**Data for this exercise:**
****
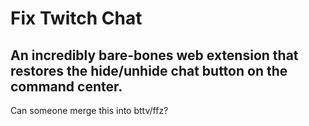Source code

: # Fix Twitch Chat

## An incredibly bare-bones web extension that restores the hide/unhide chat button on the command center.

Can someone merge this into bttv/ffz?
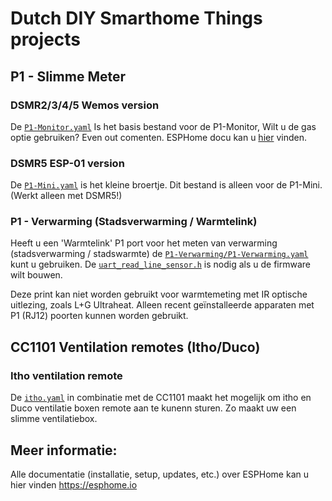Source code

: # Dutch DIY Smarthome Things projects
## P1 - Slimme Meter
### DSMR2/3/4/5 Wemos version
De [`P1-Monitor.yaml`](Slimme-Meter/P1-Monitor.yaml) Is het basis bestand voor de P1-Monitor, Wilt u de gas optie gebruiken? Even out comenten. ESPHome docu kan u [hier](https://esphome.io/components/sensor/dsmr.html) vinden.

### DSMR5 ESP-01 version
De [`P1-Mini.yaml`](Slimme-Meter/P1-Mini.yaml) is het kleine broertje. Dit bestand is alleen voor de P1-Mini. (Werkt alleen met DSMR5!)

### P1 - Verwarming (Stadsverwarming / Warmtelink)
Heeft u een 'Warmtelink' P1 port voor het meten van verwarming (stadsverwarming / stadswarmte) de [`P1-Verwarming/P1-Verwarming.yaml`](Slimme-Meter/P1-Verwarming/P1-Verwarming.yaml) kunt u gebruiken.
De [`uart_read_line_sensor.h`](uart_read_line_sensor.h) is nodig als u de firmware wilt bouwen.

Deze print kan niet worden gebruikt voor warmtemeting met IR optische uitlezing, zoals L+G Ultraheat. Alleen recent geïnstalleerde apparaten met P1 (RJ12) poorten kunnen worden gebruikt.

## CC1101 Ventilation remotes (Itho/Duco)

### Itho ventilation remote
De [`itho.yaml`](Itho-Duco/itho.yaml) in combinatie met de CC1101 maakt het mogelijk om itho en Duco ventilatie boxen remote aan te kunenn sturen. Zo maakt uw een slimme ventilatiebox.

## Meer informatie:
Alle documentatie (installatie, setup, updates, etc.) over ESPHome kan u hier vinden https://esphome.io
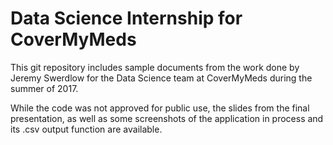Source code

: Data Science Internship for CoverMyMeds
========

This git repository includes sample documents from the work done by Jeremy Swerdlow for the Data Science team at CoverMyMeds during the summer of 2017. 

While the code was not approved for public use, the slides from the final presentation, as well as some screenshots of the application in process and its .csv output function are available. 

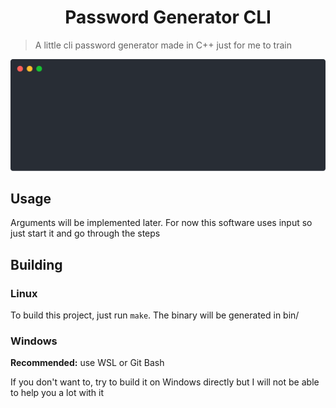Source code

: <h1 align="center">Password Generator CLI</h1>

> A little cli password generator made in C++ just for me to train

<p align="center">
    <img src=".readme/presentation.svg">
</p>

## Usage

Arguments will be implemented later. For now this software uses input so just start it and go through the steps

## Building

### Linux

To build this project, just run `make`. The binary will be generated in bin/

### Windows

**Recommended:** use WSL or Git Bash

If you don't want to, try to build it on Windows directly but I will not be able to help you a lot with it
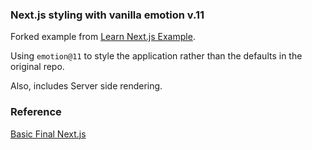### Next.js styling with vanilla emotion v.11

Forked example from [Learn Next.js Example](https://github.com/vercel/next-learn-starter/tree/master/basics-final).

Using `emotion@11` to style the application rather than the defaults in the original repo.

Also, includes Server side rendering.


### Reference

[Basic Final Next.js](https://github.com/vercel/next-learn-starter/tree/master/basics-final)
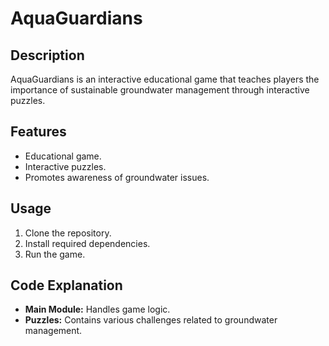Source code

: # AquaGuardians

## Description
AquaGuardians is an interactive educational game that teaches players the importance of sustainable groundwater management through interactive puzzles.

## Features
- Educational game.
- Interactive puzzles.
- Promotes awareness of groundwater issues.

## Usage
1. Clone the repository.
2. Install required dependencies.
3. Run the game.

## Code Explanation
- **Main Module:** Handles game logic.
- **Puzzles:** Contains various challenges related to groundwater management.
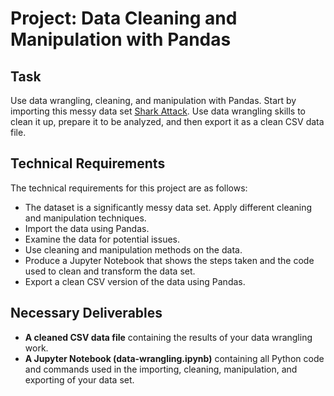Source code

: # Project: Data Cleaning and Manipulation with Pandas

## Task

Use data wrangling, cleaning, and manipulation with Pandas. Start by importing this messy data set [Shark Attack](https://www.kaggle.com/teajay/global-shark-attacks/version/1). Use data wrangling skills to clean it up, prepare it to be analyzed, and then export it as a clean CSV data file.

## Technical Requirements

The technical requirements for this project are as follows:

* The dataset is a significantly messy data set. Apply different cleaning and manipulation techniques.
* Import the data using Pandas.
* Examine the data for potential issues.
* Use cleaning and manipulation methods on the data.
* Produce a Jupyter Notebook that shows the steps taken and the code used to clean and transform the data set.
* Export a clean CSV version of the data using Pandas.

## Necessary Deliverables

* **A cleaned CSV data file** containing the results of your data wrangling work.
* **A Jupyter Notebook (data-wrangling.ipynb)** containing all Python code and commands used in the importing, cleaning, manipulation, and exporting of your data set.


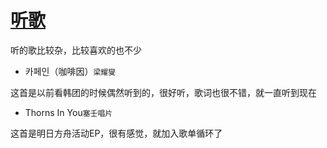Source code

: # [听歌](https://github.com/noteMay/blog/issues/18)

听的歌比较杂，比较喜欢的也不少

- 카페인（咖啡因）`梁耀燮`

这首是以前看韩团的时候偶然听到的，很好听，歌词也很不错，就一直听到现在

- Thorns In You`塞壬唱片`

这首是明日方舟活动EP，很有感觉，就加入歌单循环了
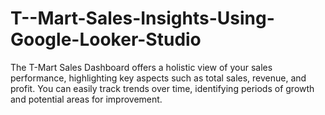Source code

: # T--Mart-Sales-Insights-Using-Google-Looker-Studio
The T-Mart Sales Dashboard offers a holistic view of your sales performance, highlighting key aspects such as total sales, revenue, and profit. You can easily track trends over time, identifying periods of growth and potential areas for improvement. 
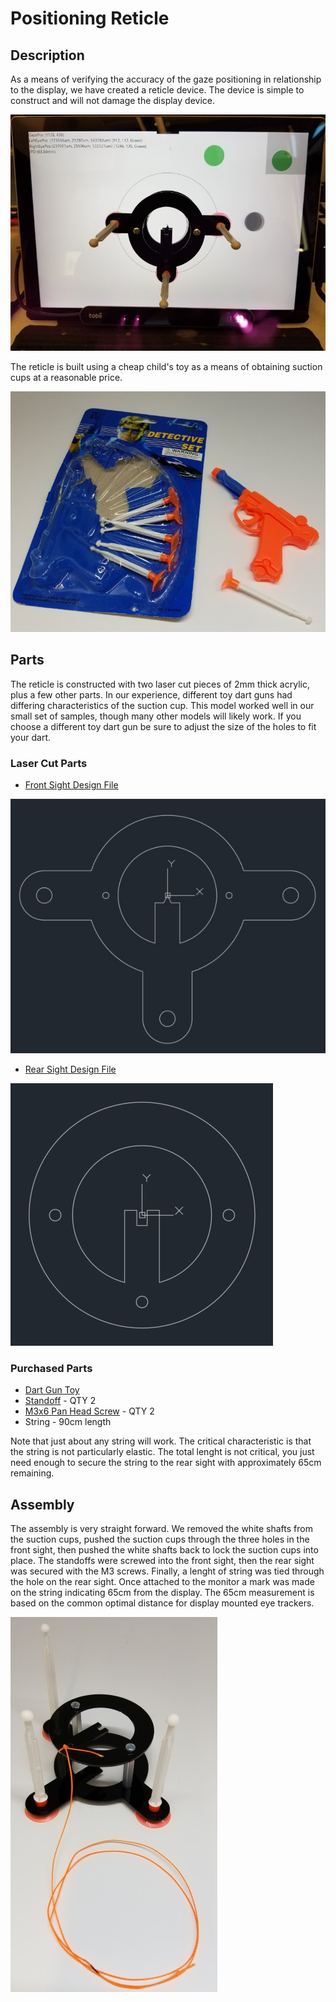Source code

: # Positioning Reticle

## Description
As a means of verifying the accuracy of the gaze positioning in relationship to the display, we have created a reticle device. The device is simple to construct and will not damage the display device.

![Positioning reticle mounted on display](ReticleMounted.jpg)

The reticle is built using a cheap child's toy as a means of obtaining suction cups at a reasonable price.

![Dart Gun Toy](DartGunToy.jpg)

## Parts
The reticle is constructed with two laser cut pieces of 2mm thick acrylic, plus a few other parts. In our experience, different toy dart guns had differing characteristics of the suction cup. This model worked well in our small set of samples, though many other models will likely work. If you choose a different toy dart gun be sure to adjust the size of the holes to fit your dart.

### Laser Cut Parts
- [Front Sight Design File](FrontSight.dxf)

![Front Sight Rendering](FrontSight.jpg)

- [Rear Sight Design File](RearSight.dxf)

![Rear Sight Rendering](RearSight.jpg)

### Purchased Parts
- [Dart Gun Toy](https://www.amazon.com/gp/product/B0090NOI92)
- [Standoff](https://www.mcmaster.com/#93655a362) - QTY 2
- [M3x6 Pan Head Screw](https://www.mcmaster.com/#92005A116) - QTY 2
- String - 90cm length

Note that just about any string will work. The critical characteristic is that the string is not particularly elastic. The total lenght is not critical, you just need enough to secure the string to the rear sight with approximately 65cm remaining.

## Assembly

The assembly is very straight forward. We removed the white shafts from the suction cups, pushed the suction cups through the three holes in the front sight, then pushed the white shafts back to lock the suction cups into place. The standoffs were screwed into the front sight, then the rear sight was secured with the M3 screws. Finally, a lenght of string was tied through the hole on the rear sight. Once attached to the monitor a mark was made on the string indicating 65cm from the display. The 65cm measurement is based on the common optimal distance for display mounted eye trackers.

![Reticle Assembly](Reticle.jpg)
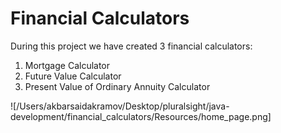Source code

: # Financial Calculators
During this project we have created 3 financial calculators:
1. Mortgage Calculator
2. Future Value Calculator
3. Present Value of Ordinary Annuity Calculator

![/Users/akbarsaidakramov/Desktop/pluralsight/java-development/financial_calculators/Resources/home_page.png]
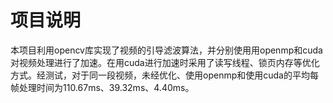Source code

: # 项目说明
本项目利用opencv库实现了视频的引导滤波算法，并分别使用用openmp和cuda对视频处理进行了加速。在用cuda进行加速时采用了读写线程、锁页内存等优化方式。经测试，对于同一段视频，未经优化、使用openmp和使用cuda的平均每帧处理时间为110.67ms、39.32ms、4.40ms。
****
Set the data above down again exactly as given, with no pictures.

Source code

: # Fix Twitch Chat

## An incredibly bare-bones web extension that restores the hide/unhide chat button on the command center.

Can someone merge this into bttv/ffz?
Source code

: # Dutch DIY Smarthome Things projects
## P1 - Slimme Meter
### DSMR2/3/4/5 Wemos version
De [`P1-Monitor.yaml`](Slimme-Meter/P1-Monitor.yaml) Is het basis bestand voor de P1-Monitor, Wilt u de gas optie gebruiken? Even out comenten. ESPHome docu kan u [hier](https://esphome.io/components/sensor/dsmr.html) vinden.

### DSMR5 ESP-01 version
De [`P1-Mini.yaml`](Slimme-Meter/P1-Mini.yaml) is het kleine broertje. Dit bestand is alleen voor de P1-Mini. (Werkt alleen met DSMR5!)

### P1 - Verwarming (Stadsverwarming / Warmtelink)
Heeft u een 'Warmtelink' P1 port voor het meten van verwarming (stadsverwarming / stadswarmte) de [`P1-Verwarming/P1-Verwarming.yaml`](Slimme-Meter/P1-Verwarming/P1-Verwarming.yaml) kunt u gebruiken.
De [`uart_read_line_sensor.h`](uart_read_line_sensor.h) is nodig als u de firmware wilt bouwen.

Deze print kan niet worden gebruikt voor warmtemeting met IR optische uitlezing, zoals L+G Ultraheat. Alleen recent geïnstalleerde apparaten met P1 (RJ12) poorten kunnen worden gebruikt.

## CC1101 Ventilation remotes (Itho/Duco)

### Itho ventilation remote
De [`itho.yaml`](Itho-Duco/itho.yaml) in combinatie met de CC1101 maakt het mogelijk om itho en Duco ventilatie boxen remote aan te kunenn sturen. Zo maakt uw een slimme ventilatiebox.

## Meer informatie:
Alle documentatie (installatie, setup, updates, etc.) over ESPHome kan u hier vinden https://esphome.io
Source code

: Data Science Internship for CoverMyMeds
========

This git repository includes sample documents from the work done by Jeremy Swerdlow for the Data Science team at CoverMyMeds during the summer of 2017. 

While the code was not approved for public use, the slides from the final presentation, as well as some screenshots of the application in process and its .csv output function are available. 

Source code

: <h1 align="center">Password Generator CLI</h1>

> A little cli password generator made in C++ just for me to train

<p align="center">
    <img src=".readme/presentation.svg">
</p>

## Usage

Arguments will be implemented later. For now this software uses input so just start it and go through the steps

## Building

### Linux

To build this project, just run `make`. The binary will be generated in bin/

### Windows

**Recommended:** use WSL or Git Bash

If you don't want to, try to build it on Windows directly but I will not be able to help you a lot with it
### Next.js styling with vanilla emotion v.11

Forked example from [Learn Next.js Example](https://github.com/vercel/next-learn-starter/tree/master/basics-final).

Using `emotion@11` to style the application rather than the defaults in the original repo.

Also, includes Server side rendering.


### Reference

[Basic Final Next.js](https://github.com/vercel/next-learn-starter/tree/master/basics-final)
Source code

: # AquaGuardians

## Description
AquaGuardians is an interactive educational game that teaches players the importance of sustainable groundwater management through interactive puzzles.

## Features
- Educational game.
- Interactive puzzles.
- Promotes awareness of groundwater issues.

## Usage
1. Clone the repository.
2. Install required dependencies.
3. Run the game.

## Code Explanation
- **Main Module:** Handles game logic.
- **Puzzles:** Contains various challenges related to groundwater management.
Source code

: # Project: Data Cleaning and Manipulation with Pandas

## Task

Use data wrangling, cleaning, and manipulation with Pandas. Start by importing this messy data set [Shark Attack](https://www.kaggle.com/teajay/global-shark-attacks/version/1). Use data wrangling skills to clean it up, prepare it to be analyzed, and then export it as a clean CSV data file.

## Technical Requirements

The technical requirements for this project are as follows:

* The dataset is a significantly messy data set. Apply different cleaning and manipulation techniques.
* Import the data using Pandas.
* Examine the data for potential issues.
* Use cleaning and manipulation methods on the data.
* Produce a Jupyter Notebook that shows the steps taken and the code used to clean and transform the data set.
* Export a clean CSV version of the data using Pandas.

## Necessary Deliverables

* **A cleaned CSV data file** containing the results of your data wrangling work.
* **A Jupyter Notebook (data-wrangling.ipynb)** containing all Python code and commands used in the importing, cleaning, manipulation, and exporting of your data set.


Source code

: # [听歌](https://github.com/noteMay/blog/issues/18)

听的歌比较杂，比较喜欢的也不少

- 카페인（咖啡因）`梁耀燮`

这首是以前看韩团的时候偶然听到的，很好听，歌词也很不错，就一直听到现在

- Thorns In You`塞壬唱片`

这首是明日方舟活动EP，很有感觉，就加入歌单循环了
Source code

: # T--Mart-Sales-Insights-Using-Google-Looker-Studio
The T-Mart Sales Dashboard offers a holistic view of your sales performance, highlighting key aspects such as total sales, revenue, and profit. You can easily track trends over time, identifying periods of growth and potential areas for improvement. 
Source code

: # Positioning Reticle

## Description
As a means of verifying the accuracy of the gaze positioning in relationship to the display, we have created a reticle device. The device is simple to construct and will not damage the display device.

![Positioning reticle mounted on display](ReticleMounted.jpg)

The reticle is built using a cheap child's toy as a means of obtaining suction cups at a reasonable price.

![Dart Gun Toy](DartGunToy.jpg)

## Parts
The reticle is constructed with two laser cut pieces of 2mm thick acrylic, plus a few other parts. In our experience, different toy dart guns had differing characteristics of the suction cup. This model worked well in our small set of samples, though many other models will likely work. If you choose a different toy dart gun be sure to adjust the size of the holes to fit your dart.

### Laser Cut Parts
- [Front Sight Design File](FrontSight.dxf)

![Front Sight Rendering](FrontSight.jpg)

- [Rear Sight Design File](RearSight.dxf)

![Rear Sight Rendering](RearSight.jpg)

### Purchased Parts
- [Dart Gun Toy](https://www.amazon.com/gp/product/B0090NOI92)
- [Standoff](https://www.mcmaster.com/#93655a362) - QTY 2
- [M3x6 Pan Head Screw](https://www.mcmaster.com/#92005A116) - QTY 2
- String - 90cm length

Note that just about any string will work. The critical characteristic is that the string is not particularly elastic. The total lenght is not critical, you just need enough to secure the string to the rear sight with approximately 65cm remaining.

## Assembly

The assembly is very straight forward. We removed the white shafts from the suction cups, pushed the suction cups through the three holes in the front sight, then pushed the white shafts back to lock the suction cups into place. The standoffs were screwed into the front sight, then the rear sight was secured with the M3 screws. Finally, a lenght of string was tied through the hole on the rear sight. Once attached to the monitor a mark was made on the string indicating 65cm from the display. The 65cm measurement is based on the common optimal distance for display mounted eye trackers.

![Reticle Assembly](Reticle.jpg)
Source code

: # Financial Calculators
During this project we have created 3 financial calculators:
1. Mortgage Calculator
2. Future Value Calculator
3. Present Value of Ordinary Annuity Calculator

![/Users/akbarsaidakramov/Desktop/pluralsight/java-development/financial_calculators/Resources/home_page.png]
Source code

: # 项目说明
本项目利用opencv库实现了视频的引导滤波算法，并分别使用用openmp和cuda对视频处理进行了加速。在用cuda进行加速时采用了读写线程、锁页内存等优化方式。经测试，对于同一段视频，未经优化、使用openmp和使用cuda的平均每帧处理时间为110.67ms、39.32ms、4.40ms。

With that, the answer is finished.